### Work instructions
Your answer must consist of exactly the lines below, starting with the line with "template <class K> const_iterator lower_bound(const" and going on through the line with "bool operator>=(const multimap<Key, T, Compare, Allocator>&", and nothing else.

※

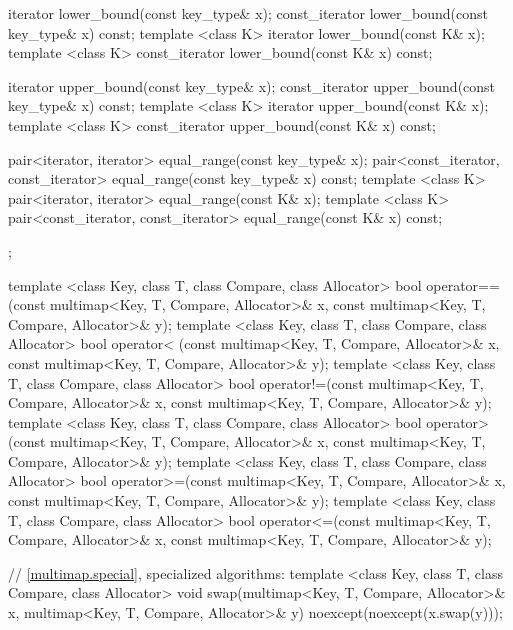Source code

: \begin{codeblock}
{{    iterator       lower_bound(const key_type& x);
    const_iterator lower_bound(const key_type& x) const;
    template <class K> iterator       lower_bound(const K& x);
    template <class K> const_iterator lower_bound(const K& x) const;

    iterator       upper_bound(const key_type& x);
    const_iterator upper_bound(const key_type& x) const;
    template <class K> iterator       upper_bound(const K& x);
    template <class K> const_iterator upper_bound(const K& x) const;

    pair<iterator, iterator>               equal_range(const key_type& x);
    pair<const_iterator, const_iterator>   equal_range(const key_type& x) const;
    template <class K>
      pair<iterator, iterator>             equal_range(const K& x);
    template <class K>
      pair<const_iterator, const_iterator> equal_range(const K& x) const;
  };

  template <class Key, class T, class Compare, class Allocator>
    bool operator==(const multimap<Key, T, Compare, Allocator>& x,
                    const multimap<Key, T, Compare, Allocator>& y);
  template <class Key, class T, class Compare, class Allocator>
    bool operator< (const multimap<Key, T, Compare, Allocator>& x,
                    const multimap<Key, T, Compare, Allocator>& y);
  template <class Key, class T, class Compare, class Allocator>
    bool operator!=(const multimap<Key, T, Compare, Allocator>& x,
                    const multimap<Key, T, Compare, Allocator>& y);
  template <class Key, class T, class Compare, class Allocator>
    bool operator> (const multimap<Key, T, Compare, Allocator>& x,
                    const multimap<Key, T, Compare, Allocator>& y);
  template <class Key, class T, class Compare, class Allocator>
    bool operator>=(const multimap<Key, T, Compare, Allocator>& x,
                    const multimap<Key, T, Compare, Allocator>& y);
  template <class Key, class T, class Compare, class Allocator>
    bool operator<=(const multimap<Key, T, Compare, Allocator>& x,
                    const multimap<Key, T, Compare, Allocator>& y);

  // \ref{multimap.special}, specialized algorithms:
  template <class Key, class T, class Compare, class Allocator>
    void swap(multimap<Key, T, Compare, Allocator>& x,
              multimap<Key, T, Compare, Allocator>& y)
      noexcept(noexcept(x.swap(y)));
}
\end{codeblock}%
%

※

### Answer area
    template <class K> const_iterator lower_bound(const K& x) const;

    iterator       upper_bound(const key_type& x);
    const_iterator upper_bound(const key_type& x) const;
    template <class K> iterator       upper_bound(const K& x);
    template <class K> const_iterator upper_bound(const K& x) const;

    pair<iterator, iterator>               equal_range(const key_type& x);
    pair<const_iterator, const_iterator>   equal_range(const key_type& x) const;
    template <class K>
      pair<iterator, iterator>             equal_range(const K& x);
    template <class K>
      pair<const_iterator, const_iterator> equal_range(const K& x) const;
  };

  template <class Key, class T, class Compare, class Allocator>
    bool operator==(const multimap<Key, T, Compare, Allocator>& x,
                    const multimap<Key, T, Compare, Allocator>& y);
  template <class Key, class T, class Compare, class Allocator>
    bool operator< (const multimap<Key, T, Compare, Allocator>& x,
                    const multimap<Key, T, Compare, Allocator>& y);
  template <class Key, class T, class Compare, class Allocator>
    bool operator!=(const multimap<Key, T, Compare, Allocator>& x,
                    const multimap<Key, T, Compare, Allocator>& y);
  template <class Key, class T, class Compare, class Allocator>
    bool operator> (const multimap<Key, T, Compare, Allocator>& x,
                    const multimap<Key, T, Compare, Allocator>& y);
  template <class Key, class T, class Compare, class Allocator>
    bool operator>=(const multimap<Key, T, Compare, Allocator>& x,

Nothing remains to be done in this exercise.